Pembangunan Jalan Ancam Kelestarian Hutan dan Satwa Liar
JAKARTA --Seberapa besar proyek pembangunan jalan mengancam keutuhan hutan di Asia Tenggara? Jawabannya cukup besar. Ilmuwan Chinese Academy of Science mengklaim prediksi kerusakan hutan yang ada saat ini cendrung mengabaikan pembangunan jalan baru yang bisa berujung pada pembukaan lahan dan tumbuhnya pemukiman.
Temuan yang dipublikasikan dalam jurnal ilmiah, Biological Conservation, menunjukkan rata-rata 75 persen jalan di lima negara Asia Tenggara tidak tercantum dalam peta online OpenStreetMap (OSM) yang kerap digunakan ilmuwan dan peneliti.

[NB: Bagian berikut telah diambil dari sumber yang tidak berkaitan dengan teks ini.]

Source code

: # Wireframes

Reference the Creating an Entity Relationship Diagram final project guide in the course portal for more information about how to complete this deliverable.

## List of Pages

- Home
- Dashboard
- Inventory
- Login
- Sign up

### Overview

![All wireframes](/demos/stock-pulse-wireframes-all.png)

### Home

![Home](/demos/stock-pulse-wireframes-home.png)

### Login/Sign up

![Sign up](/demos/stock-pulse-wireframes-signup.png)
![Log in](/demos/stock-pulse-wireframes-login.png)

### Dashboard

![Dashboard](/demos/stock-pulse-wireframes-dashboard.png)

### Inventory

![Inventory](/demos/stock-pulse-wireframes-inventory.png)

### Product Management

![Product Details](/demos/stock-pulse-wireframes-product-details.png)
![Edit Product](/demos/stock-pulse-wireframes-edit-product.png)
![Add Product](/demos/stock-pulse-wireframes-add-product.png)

''Pertumbuhan ruas jalan diikuti oleh pembukaan lahan hutan dalam skala besar yang menjadi peringatan besar bagi masa depan kawasan hutan,'' tulis ilmuwan dalam studi tersebut, dikutip dari Deutsche Welle (DW), Rabu (9/2).
Salah satu peneliti yang terlibat, Alice Hughes, mengatakan timnya mempelajari citra satelit dan peta di kawasan hutan seluas 277,281 kilometer persegi. Ia menemukan ruas jalan baru membuka akses publik terhadap area yang selama ini tidak tersentuh. Alice bahkan menyebut negara dan masyarakat menipu diri dan menganggap masih ada hutan alami yang luas dan tidak bisa diakses.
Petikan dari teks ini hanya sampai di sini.